The full range of controls possible are beyond the scope of this pocket guide (there’s an exhaustive list in NIST SP 800-30), but should include technical, management and operational controls. Implemented correctly, they can prevent or at least deter threat source damage to your company’s business practices and reputation.
Software and hardware based controls can protect against outside hackers, but can also be used to secure the internal systems from staff by insisting that files downloaded to removable storage are encrypted, or by blocking unauthorised personnel from certain files. They can both prevent and detect security violation, either internal or external, through a combination of authentication and good housekeeping procedures.
However, directors should ensure that controls aren’t so tight that they restrict staff from doing their jobs effectively, or that valuable company data that could provide a competitive edge is left wallowing in a locked computer when it could be exploited to market to new customers.
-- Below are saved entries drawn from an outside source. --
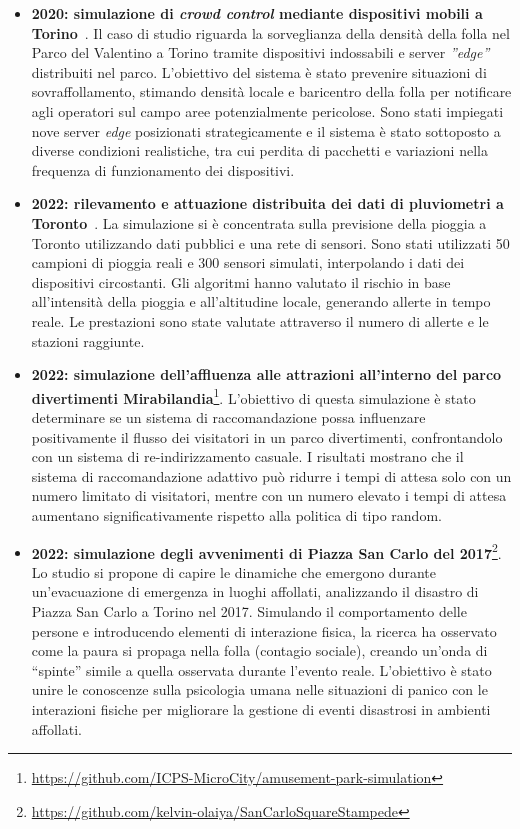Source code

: \begin{itemize}
	\item \textbf{2020: simulazione di \textit{crowd control} mediante dispositivi mobili a Torino}~\cite{Audrito2021}.
	Il caso di studio riguarda la sorveglianza della densità della folla nel Parco del Valentino a Torino tramite dispositivi indossabili e server \textit{''edge''} distribuiti nel parco. L'obiettivo del sistema è stato prevenire situazioni di sovraffollamento, stimando densità locale e baricentro della folla per notificare agli operatori sul campo aree potenzialmente pericolose. Sono stati impiegati nove server \textit{edge} posizionati strategicamente e il sistema è stato sottoposto a diverse condizioni realistiche, tra cui perdita di pacchetti e variazioni nella frequenza di funzionamento dei dispositivi.
	\item \textbf{2022: rilevamento e attuazione distribuita dei dati di pluviometri a Toronto}~\cite{Aguzzi_2022}.
	La simulazione si è concentrata sulla previsione della pioggia a Toronto utilizzando dati pubblici e una rete di sensori. Sono stati utilizzati 50 campioni di pioggia reali e 300 sensori simulati, interpolando i dati dei dispositivi circostanti. Gli algoritmi hanno valutato il rischio in base all'intensità della pioggia e all'altitudine locale, generando allerte in tempo reale. Le prestazioni sono state valutate attraverso il numero di allerte e le stazioni raggiunte.
 	\item \textbf{2022:  simulazione dell'affluenza alle attrazioni all'interno del parco divertimenti Mirabilandia}\footnote{\url{https://github.com/ICPS-MicroCity/amusement-park-simulation}}.
	L'obiettivo di questa simulazione è stato determinare se un sistema di raccomandazione possa influenzare positivamente il flusso dei visitatori in un parco divertimenti, confrontandolo con un sistema di re-indirizzamento casuale. I risultati mostrano che il sistema di raccomandazione adattivo può ridurre i tempi di attesa solo con un numero limitato di visitatori, mentre con un numero elevato i tempi di attesa aumentano significativamente rispetto alla politica di tipo random.
	\item \textbf{2022: simulazione degli avvenimenti di Piazza San Carlo del 2017}\footnote{\url{https://github.com/kelvin-olaiya/SanCarloSquareStampede}}.
	Lo studio si propone di capire le dinamiche che emergono durante un'evacuazione di emergenza in luoghi affollati, analizzando il disastro di Piazza San Carlo a Torino nel 2017. Simulando il comportamento delle persone e introducendo elementi di interazione fisica, la ricerca ha osservato come la paura si propaga nella folla (contagio sociale), creando un'onda di ``spinte'' simile a quella osservata durante l'evento reale. L'obiettivo è stato unire le conoscenze sulla psicologia umana nelle situazioni di panico con le interazioni fisiche per migliorare la gestione di eventi disastrosi in ambienti affollati.
\end{itemize}

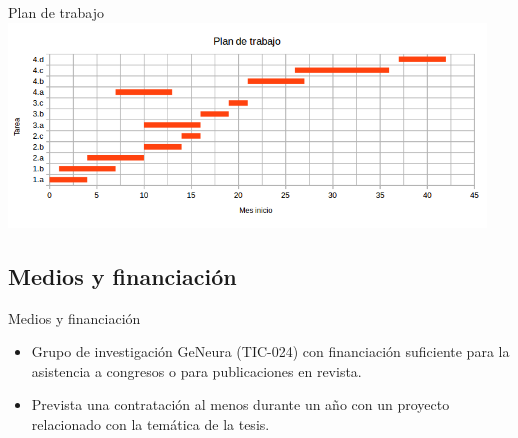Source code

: \documentclass{beamer}
\begin{document}
\begin{frame}{Plan de trabajo}
\includegraphics[width=0.95\textwidth]{./imgs/especiedegantt.png}
\end{frame}

\subsection{Medios y financiación}

\begin{frame}{Medios y financiación}

\begin{itemize}
  \item Grupo de investigación GeNeura (TIC-024) con financiación suficiente para la asistencia a congresos o para publicaciones en revista.
  \item Prevista una contratación al menos durante un año con un proyecto relacionado con la temática de la tesis.
\end{itemize}

\end{frame}
\end{document}
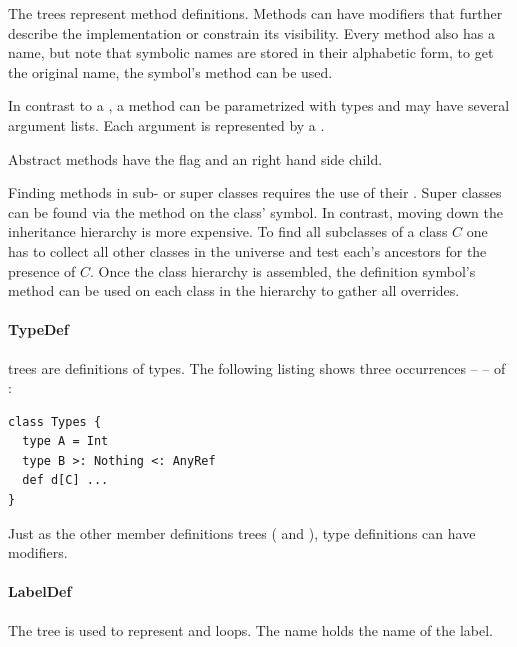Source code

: \noindent The  trees represent method definitions. Methods can have modifiers that further describe the implementation or constrain its visibility. Every method also has a name, but note that symbolic names are stored in their alphabetic form, to get the original name, the symbol's  method can be used.

In contrast to a , a method can be parametrized with types and may have several argument lists. Each argument is represented by a .

Abstract methods have the \textsc{} flag and an  right hand side child.

Finding methods in sub- or super classes requires the use of their . Super classes can be found via the  method on the class' symbol. In contrast, moving down the inheritance hierarchy is more expensive. To find all subclasses of a class $C$ one has to collect all other classes in the universe and test each's ancestors for the presence of $C$. Once the class hierarchy is assembled, the definition symbol's  method can be used on each class in the hierarchy to gather all overrides.

\paragraph{TypeDef} 

\noindent {} trees are definitions of types. The following listing shows three occurrences --  -- of :

\begin{lstlisting}
class Types {
  type A = Int
  type B >: Nothing <: AnyRef
  def d[C] ...
}
\end{lstlisting}

Just as the other member definitions trees ( and ), type definitions can have modifiers.

\paragraph{LabelDef} 

\noindent The  tree is used to represent  and  loops. The name holds the name of the label.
For example, healthcare and public sector professionals are often unable to quickly and accurately locate the data they need because of IT directors’ fears over data security. Information risk management software provider Recommind’s research found that 94% of healthcare IT directors and 73% of public sector institutions cite data security fears as a key concern when providing employees with the information required for their day-to-day jobs.
That said, certain functions of risk mitigation, such as an uninterruptable power supply to protect against power failure have few negative impacts other than cost.